Menurut Farid, banyak kalangan menilai, KY bisa membatalkan sebuah produk hukum, setelah ditemukannya pelanggaran etik yang dilakukan hakim. KY, sambung Farid hanya memberikan sanksi etik terhadap hakim. Namun pihaknya bisa memberikan rekomendasi untuk mencopot hakim yang kedapatan melakukan pelanggaran etik.
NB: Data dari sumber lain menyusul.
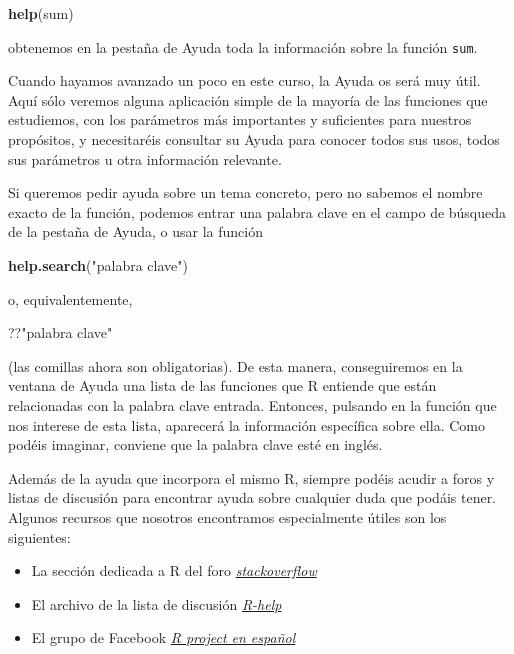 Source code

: \documentclass[]{book}
\newenvironment{Shaded}{\begin{snugshade}}{\end{snugshade}}
\newcommand{\KeywordTok}[1]{\textcolor[rgb]{0.13,0.29,0.53}{\textbf{#1}}}
\newcommand{\NormalTok}[1]{#1}
\newcommand{\StringTok}[1]{\textcolor[rgb]{0.31,0.60,0.02}{#1}}
\providecommand{\tightlist}{%
  \setlength{\itemsep}{0pt}\setlength{\parskip}{0pt}}
\theoremstyle{definition}
\theoremstyle{definition}
\theoremstyle{definition}
\theoremstyle{remark}
\begin{document}
\begin{Shaded}
\begin{Highlighting}[]
\KeywordTok{help}\NormalTok{(sum)}
\end{Highlighting}
\end{Shaded}

obtenemos en la pestaña de Ayuda toda la información sobre la función \texttt{sum}.

Cuando hayamos avanzado un poco en este curso, la Ayuda os será muy útil. Aquí sólo veremos alguna aplicación simple de la mayoría de las funciones que estudiemos, con los parámetros más importantes y suficientes para nuestros propósitos, y necesitaréis consultar su Ayuda para conocer todos sus usos, todos sus parámetros u otra información relevante.

Si queremos pedir ayuda sobre un tema concreto, pero no sabemos el nombre exacto de la función, podemos entrar una palabra clave en el campo de búsqueda de la pestaña de Ayuda, o usar la función

\begin{Shaded}
\begin{Highlighting}[]
\KeywordTok{help.search}\NormalTok{(}\StringTok{"palabra clave"}\NormalTok{)}
\end{Highlighting}
\end{Shaded}

o, equivalentemente,

\begin{Shaded}
\begin{Highlighting}[]
\NormalTok{??}\StringTok{"palabra clave"}
\end{Highlighting}
\end{Shaded}

(las comillas ahora son obligatorias). De esta manera, conseguiremos en la ventana de Ayuda una lista de las funciones que R entiende que están relacionadas con la palabra clave entrada. Entonces, pulsando en la función que nos interese de esta lista, aparecerá la información específica sobre ella.
Como podéis imaginar, conviene que la palabra clave esté en inglés.

Además de la ayuda que incorpora el mismo R, siempre podéis acudir a foros y listas de discusión para encontrar ayuda sobre cualquier duda que podáis tener. Algunos recursos que nosotros encontramos especialmente útiles son los siguientes:

\begin{itemize}
\tightlist
\item
  La sección dedicada a R del foro \href{http://stackoverflow.com/questions/tagged/r}{\emph{stackoverflow}}
\item
  El archivo de la lista de discusión \href{http://r.789695.n4.nabble.com/r-help-f789696.html}{\emph{R-help}}
\item
  El grupo de Facebook \href{https://www.facebook.com/groups/rprojectsp}{\emph{R project en español}}
\end{itemize}
\end{document}
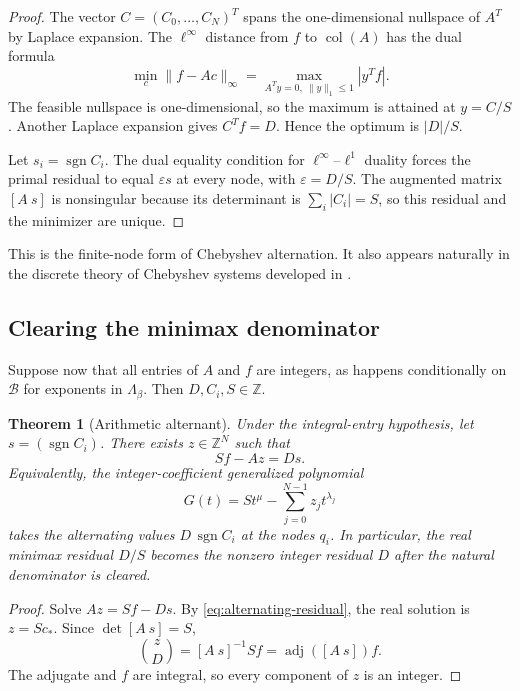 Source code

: \documentclass[11pt,oneside]{article}
\newtheorem{theorem}{Theorem}[section]
\theoremstyle{definition}
\theoremstyle{remark}
\newcommand{\Z}{\mathbb Z}
\newcommand{\Bsem}{\mathcal B}
\newcommand{\Lsem}{\Lambda}
\newcommand{\sgn}{\operatorname{sgn}}
\begin{document}
\begin{proof}
The vector $C=(C_0,\ldots,C_N)^T$ spans the one-dimensional nullspace of $A^T$ by Laplace
expansion.  The $\ell^\infty$ distance from $f$ to $\operatorname{col}(A)$ has the dual
formula
\[
 \min_c\|f-Ac\|_\infty
 =\max_{A^Ty=0,\ \|y\|_1\le1}|y^Tf|.
\]
The feasible nullspace is one-dimensional, so the maximum is attained at
$y=C/S$.  Another Laplace expansion gives $C^Tf=D$.  Hence the optimum is $|D|/S$.

Let $s_i=\sgn C_i$.  The dual equality condition for $\ell^\infty$--$\ell^1$ duality forces
the primal residual to equal $\varepsilon s$ at every node, with
$\varepsilon=D/S$.  The augmented matrix $[A\ s]$ is nonsingular because its determinant is
$\sum_i|C_i|=S$, so this residual and the minimizer are unique.
\end{proof}

This is the finite-node form of Chebyshev alternation.  It also appears naturally in the
discrete theory of Chebyshev systems developed in \cite{GorbachevIvanovTikhonov2025}.

\subsection{Clearing the minimax denominator}

Suppose now that all entries of $A$ and $f$ are integers, as happens conditionally on
$\Bsem$ for exponents in $\Lsem_\beta$.  Then $D,C_i,S\in\Z$.

\begin{theorem}[Arithmetic alternant]
\label{thm:arithmetic-alternant}
Under the integral-entry hypothesis, let $s=(\sgn C_i)$.  There exists
$z\in\Z^N$ such that
\begin{equation}
 Sf-Az=D s.
 \label{eq:integer-alternant}
\end{equation}
Equivalently, the integer-coefficient generalized polynomial
\[
 G(t)=S t^\mu-\sum_{j=0}^{N-1}z_jt^{\lambda_j}
\]
takes the alternating values $D\,\sgn C_i$ at the nodes $q_i$.
In particular, the real minimax residual $D/S$ becomes the nonzero integer residual $D$
after the natural denominator is cleared.
\end{theorem}

\begin{proof}
Solve $Az=Sf-Ds$.  By \eqref{eq:alternating-residual}, the real solution is $z=Sc_*$.  Since
$\det[A\ s]=S$,
\[
 \binom{z}{D}=[A\ s]^{-1}Sf=\operatorname{adj}([A\ s])f.
\]
The adjugate and $f$ are integral, so every component of $z$ is an integer.
\end{proof}
\end{document}
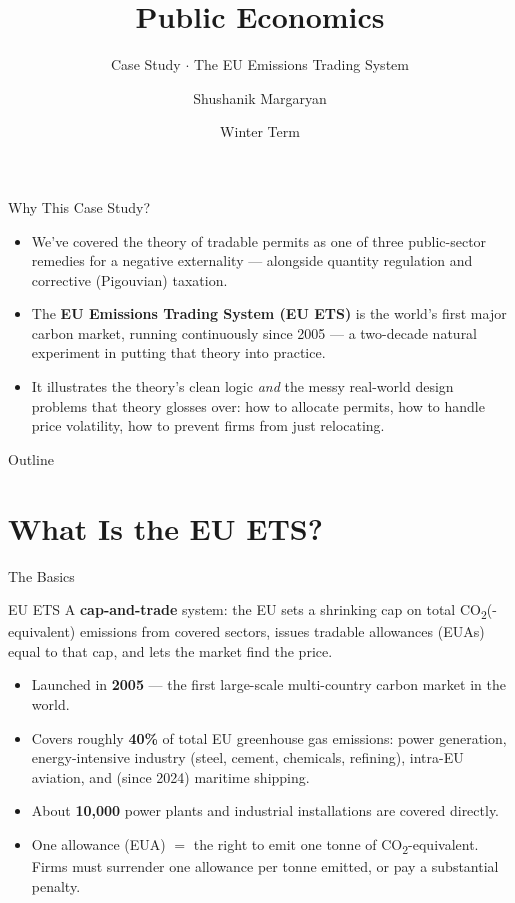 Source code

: \documentclass[11pt,aspectratio=169]{beamer}
\title{Public Economics}
\subtitle{Case Study \(\cdot\) The EU Emissions Trading System}
\author{Shushanik Margaryan}
\institute{WU Vienna University of Economics and Business}
\date{Winter Term}
\begin{document}
\begin{frame}
  \titlepage
\end{frame}

\begin{frame}{Why This Case Study?}
  \begin{itemize}
    \item We've covered the theory of tradable permits as one of three public-sector remedies for a negative externality --- alongside quantity regulation and corrective (Pigouvian) taxation.
    \item The \textbf{EU Emissions Trading System (EU ETS)} is the world's first major carbon market, running continuously since 2005 --- a two-decade natural experiment in putting that theory into practice.
    \item It illustrates the theory's clean logic \emph{and} the messy real-world design problems that theory glosses over: how to allocate permits, how to handle price volatility, how to prevent firms from just relocating.
  \end{itemize}
\end{frame}

\begin{frame}{Outline}
  \tableofcontents
\end{frame}

\section{What Is the EU ETS?}

\begin{frame}{The Basics}
  \begin{block}{EU ETS}
    A \textbf{cap-and-trade} system: the EU sets a shrinking cap on total CO\textsubscript{2}(-equivalent) emissions from covered sectors, issues tradable allowances (EUAs) equal to that cap, and lets the market find the price.
  \end{block}
  \begin{itemize}
    \item Launched in \textbf{2005} --- the first large-scale multi-country carbon market in the world.
    \item Covers roughly \textbf{40\%} of total EU greenhouse gas emissions: power generation, energy-intensive industry (steel, cement, chemicals, refining), intra-EU aviation, and (since 2024) maritime shipping.
    \item About \textbf{10,000} power plants and industrial installations are covered directly.
    \item One allowance (EUA) $=$ the right to emit one tonne of CO\textsubscript{2}-equivalent. Firms must surrender one allowance per tonne emitted, or pay a substantial penalty.
  \end{itemize}
\end{frame}
\end{document}
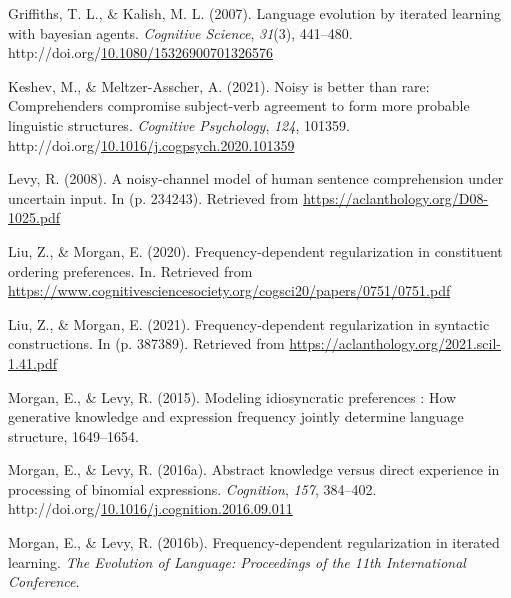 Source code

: \documentclass[10pt, letterpaper]{article}
\newenvironment{CSLReferences}%
  {}%
  {\par}
\begin{document}
\begin{CSLReferences}{1}{0}
\leavevmode{}%
Griffiths, T. L., \& Kalish, M. L. (2007). Language evolution by
iterated learning with bayesian agents. \emph{Cognitive Science},
\emph{31}(3), 441--480.
http://doi.org/\href{https://doi.org/10.1080/15326900701326576}{10.1080/15326900701326576}

\leavevmode{}%
Keshev, M., \& Meltzer-Asscher, A. (2021). Noisy is better than rare:
Comprehenders compromise subject-verb agreement to form more probable
linguistic structures. \emph{Cognitive Psychology}, \emph{124}, 101359.
http://doi.org/\href{https://doi.org/10.1016/j.cogpsych.2020.101359}{10.1016/j.cogpsych.2020.101359}

\leavevmode{}%
Levy, R. (2008). A noisy-channel model of human sentence comprehension
under uncertain input. In (p. 234243). Retrieved from
\url{https://aclanthology.org/D08-1025.pdf}

\leavevmode{}%
Liu, Z., \& Morgan, E. (2020). Frequency-dependent regularization in
constituent ordering preferences. In. Retrieved from
\url{https://www.cognitivesciencesociety.org/cogsci20/papers/0751/0751.pdf}

\leavevmode{}%
Liu, Z., \& Morgan, E. (2021). Frequency-dependent regularization in
syntactic constructions. In (p. 387389). Retrieved from
\url{https://aclanthology.org/2021.scil-1.41.pdf}

\leavevmode{}%
Morgan, E., \& Levy, R. (2015). Modeling idiosyncratic preferences : How
generative knowledge and expression frequency jointly determine language
structure, 1649--1654.

\leavevmode{}%
Morgan, E., \& Levy, R. (2016a). Abstract knowledge versus direct
experience in processing of binomial expressions. \emph{Cognition},
\emph{157}, 384--402.
http://doi.org/\href{https://doi.org/10.1016/j.cognition.2016.09.011}{10.1016/j.cognition.2016.09.011}

\leavevmode{}%
Morgan, E., \& Levy, R. (2016b). Frequency-dependent regularization in
iterated learning. \emph{The Evolution of Language: Proceedings of the
11th International Conference}.


\end{CSLReferences}
\end{document}
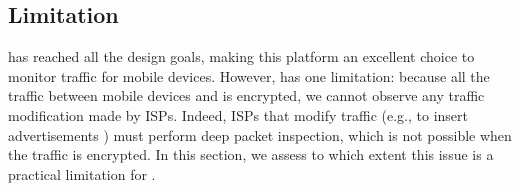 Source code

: \subsection{Limitation}
\platname {} has reached all the design goals, making this platform an
excellent choice to monitor traffic for mobile devices. However,
\platname{} has one limitation: because all the traffic between mobile
devices and \platname{} is encrypted, we cannot observe any traffic
modification made by ISPs. Indeed, ISPs that modify traffic (e.g., to insert
advertisements ) must perform deep packet
inspection, which is not possible when the traffic is encrypted.  In
this section, we assess to which extent this issue is a practical
limitation for \platname.



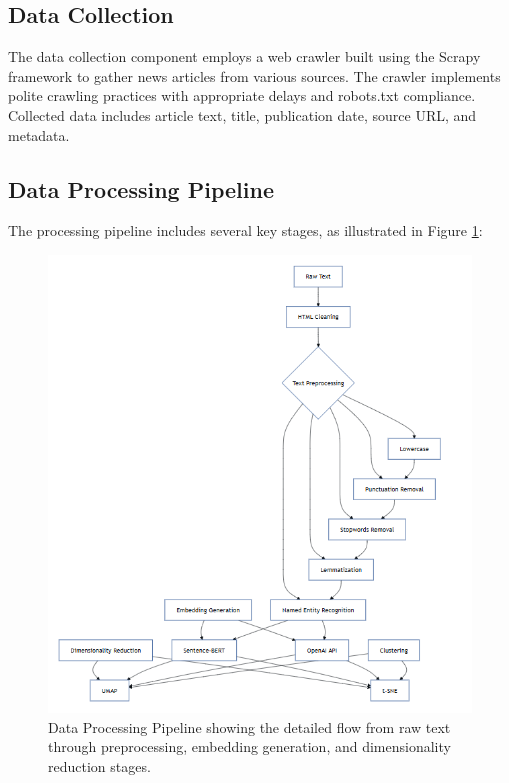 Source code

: \documentclass[conference]{IEEEtran}
\begin{document}
\subsection{Data Collection}
The data collection component employs a web crawler built using the Scrapy framework \cite{scrapy2021} to gather news articles from various sources. The crawler implements polite crawling practices with appropriate delays and robots.txt compliance. Collected data includes article text, title, publication date, source URL, and metadata.

\subsection{Data Processing Pipeline}
The processing pipeline includes several key stages, as illustrated in Figure \ref{fig:dataflow}:

\begin{figure}[!t]
\centering
\includegraphics[width=\textwidth]{images/system-diagram.png}
\caption{Data Processing Pipeline showing the detailed flow from raw text through preprocessing, embedding generation, and dimensionality reduction stages.}
\label{fig:dataflow}
\end{figure}
\end{document}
"Saya ingin luruskan pemahaman segelintir orang soal KY, KY lembaga kode etik. Sebagai lembaga etik maka sangksinya sangsi etik dan yang namanya lembaga etik gak ada eksekutorial," ujar Farid dalam diskusi bertema "MA mau kemana?" di kawasan Menteng, Jakarta Pusat, Sabtu (8/4).
Diketahui, kasus salah ketik MA dalam putusan uji materi peraturan DPD nomor 1 tahun 2016 dan 2017 tentang tata tertib DPD berujung pada desakan agar KY mencabut putusan perkara uji materi Peraturan DPD nomor 1 tahun 2017 tentang tata tertib.
Dalam putusan tersebut, MA membatalkan tata tertib DPD tentang pergantian pimpinan Dewan Perwakilan Daerah (DPD). Dengan putusan itu, pimpinan permanen 5 tahun, bukan dipilih ulang per setengah periode.
Mengejutkan dalam putusan itu terdapat kesalahan fatal di amar putusan. Dalam perkara Nomor 20 P HUM/2017 terdapat kesalahan di amar Nomor 3 yang berbunyi: Memerintahkan kepada Pimpinan Dewan Perwakilan Rakyat Daerah untuk mencabut Peraturan Dewan Perwakilan Daerah Republik Indonesia Undang-Undang Nomor 1 Tahun 2017 tanggal 21 Februari 2017 tentang Tata Tertib.
Adapun kesalahan lain di Perkara No 38 P/HUM/2016 terdapat kesalahan pengetikan yaitu amar : Memerintahkan kepada ‎pimpinan Dewan Perwakilan Rakyat Daerah Republik Indonesia Undang-Undang Nomor 1 tahun 2016 tanggal 10 Oktober 2016 tentang Tata Tertib.